→ THE RECORDS:
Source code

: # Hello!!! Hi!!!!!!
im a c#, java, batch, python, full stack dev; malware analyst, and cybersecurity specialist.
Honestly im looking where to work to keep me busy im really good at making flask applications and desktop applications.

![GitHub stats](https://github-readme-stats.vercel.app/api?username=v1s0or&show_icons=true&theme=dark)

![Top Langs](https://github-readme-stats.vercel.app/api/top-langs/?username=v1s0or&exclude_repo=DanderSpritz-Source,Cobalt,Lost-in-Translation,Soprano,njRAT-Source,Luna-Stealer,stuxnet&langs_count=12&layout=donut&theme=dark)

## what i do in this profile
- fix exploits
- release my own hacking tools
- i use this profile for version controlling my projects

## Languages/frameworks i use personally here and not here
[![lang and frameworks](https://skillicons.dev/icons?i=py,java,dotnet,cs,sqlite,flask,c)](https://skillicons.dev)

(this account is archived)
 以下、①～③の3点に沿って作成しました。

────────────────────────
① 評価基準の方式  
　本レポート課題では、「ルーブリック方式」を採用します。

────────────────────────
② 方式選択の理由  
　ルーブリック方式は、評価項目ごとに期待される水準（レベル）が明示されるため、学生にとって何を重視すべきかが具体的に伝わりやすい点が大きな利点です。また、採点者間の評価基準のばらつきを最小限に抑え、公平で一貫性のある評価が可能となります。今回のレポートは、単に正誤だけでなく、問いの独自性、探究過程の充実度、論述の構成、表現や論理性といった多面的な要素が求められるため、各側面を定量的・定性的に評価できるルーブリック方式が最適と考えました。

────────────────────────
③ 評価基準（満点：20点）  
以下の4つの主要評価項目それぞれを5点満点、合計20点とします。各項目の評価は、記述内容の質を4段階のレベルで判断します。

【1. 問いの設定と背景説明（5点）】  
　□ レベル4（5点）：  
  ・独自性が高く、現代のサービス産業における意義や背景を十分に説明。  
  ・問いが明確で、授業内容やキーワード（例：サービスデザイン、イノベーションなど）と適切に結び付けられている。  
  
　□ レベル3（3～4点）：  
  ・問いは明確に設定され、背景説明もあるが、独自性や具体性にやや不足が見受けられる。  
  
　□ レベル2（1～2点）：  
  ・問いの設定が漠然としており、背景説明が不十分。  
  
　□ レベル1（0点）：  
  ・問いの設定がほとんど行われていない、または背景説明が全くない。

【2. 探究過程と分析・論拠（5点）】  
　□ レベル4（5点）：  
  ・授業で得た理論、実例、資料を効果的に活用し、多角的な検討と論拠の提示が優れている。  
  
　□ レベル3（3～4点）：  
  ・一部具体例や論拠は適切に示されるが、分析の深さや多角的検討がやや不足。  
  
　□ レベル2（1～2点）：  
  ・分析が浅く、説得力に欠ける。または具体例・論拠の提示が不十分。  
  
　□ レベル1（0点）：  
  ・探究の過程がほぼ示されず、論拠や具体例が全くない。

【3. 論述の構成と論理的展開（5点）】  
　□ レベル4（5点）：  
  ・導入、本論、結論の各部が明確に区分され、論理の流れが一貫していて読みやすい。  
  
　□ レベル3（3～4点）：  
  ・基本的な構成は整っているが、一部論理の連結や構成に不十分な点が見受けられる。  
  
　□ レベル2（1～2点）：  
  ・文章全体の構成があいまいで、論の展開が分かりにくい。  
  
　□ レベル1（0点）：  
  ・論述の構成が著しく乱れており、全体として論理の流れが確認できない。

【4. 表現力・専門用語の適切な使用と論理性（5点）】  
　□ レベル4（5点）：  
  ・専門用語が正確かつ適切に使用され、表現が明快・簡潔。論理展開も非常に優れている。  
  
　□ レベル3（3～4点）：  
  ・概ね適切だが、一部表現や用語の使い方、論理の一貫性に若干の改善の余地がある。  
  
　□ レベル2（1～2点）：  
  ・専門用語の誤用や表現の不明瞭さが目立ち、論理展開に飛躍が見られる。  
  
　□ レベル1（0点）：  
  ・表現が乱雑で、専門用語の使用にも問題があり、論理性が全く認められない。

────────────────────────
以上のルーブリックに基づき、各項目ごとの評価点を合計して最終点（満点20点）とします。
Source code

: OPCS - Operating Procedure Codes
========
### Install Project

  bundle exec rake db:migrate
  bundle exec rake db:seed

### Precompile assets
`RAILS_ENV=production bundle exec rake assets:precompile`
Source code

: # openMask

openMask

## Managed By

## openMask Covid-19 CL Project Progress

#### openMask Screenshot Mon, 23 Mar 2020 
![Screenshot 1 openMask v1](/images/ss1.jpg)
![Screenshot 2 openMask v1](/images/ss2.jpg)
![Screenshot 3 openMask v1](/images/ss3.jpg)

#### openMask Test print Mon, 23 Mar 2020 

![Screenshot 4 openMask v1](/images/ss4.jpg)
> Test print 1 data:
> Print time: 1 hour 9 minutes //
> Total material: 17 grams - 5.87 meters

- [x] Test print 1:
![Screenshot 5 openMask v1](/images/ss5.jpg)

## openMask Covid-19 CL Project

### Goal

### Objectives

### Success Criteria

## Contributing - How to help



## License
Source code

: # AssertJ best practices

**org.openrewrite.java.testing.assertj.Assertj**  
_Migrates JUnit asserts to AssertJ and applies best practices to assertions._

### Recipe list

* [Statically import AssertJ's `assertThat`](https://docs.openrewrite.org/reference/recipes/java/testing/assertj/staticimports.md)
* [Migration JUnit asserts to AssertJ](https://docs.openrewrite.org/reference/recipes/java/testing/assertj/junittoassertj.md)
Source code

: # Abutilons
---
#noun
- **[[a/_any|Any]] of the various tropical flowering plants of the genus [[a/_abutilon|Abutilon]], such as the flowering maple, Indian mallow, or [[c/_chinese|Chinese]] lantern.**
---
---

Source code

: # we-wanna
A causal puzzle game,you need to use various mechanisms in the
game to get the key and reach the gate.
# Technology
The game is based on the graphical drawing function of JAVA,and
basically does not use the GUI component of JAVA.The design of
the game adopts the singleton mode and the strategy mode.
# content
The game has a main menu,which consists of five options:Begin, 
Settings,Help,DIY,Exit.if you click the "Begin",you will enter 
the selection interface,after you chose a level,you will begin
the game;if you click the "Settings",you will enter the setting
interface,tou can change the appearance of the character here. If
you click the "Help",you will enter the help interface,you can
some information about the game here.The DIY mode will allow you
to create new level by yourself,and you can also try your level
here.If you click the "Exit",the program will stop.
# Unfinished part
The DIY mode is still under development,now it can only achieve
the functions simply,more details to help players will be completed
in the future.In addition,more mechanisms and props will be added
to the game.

→ GOAL OF THE EXERCISE: In the material above, find every line with the word "level" and show it.

→ EXERCISE OUTPUT:
the selection interface,after you chose a level,you will begin
to create new level by yourself,and you can also try your level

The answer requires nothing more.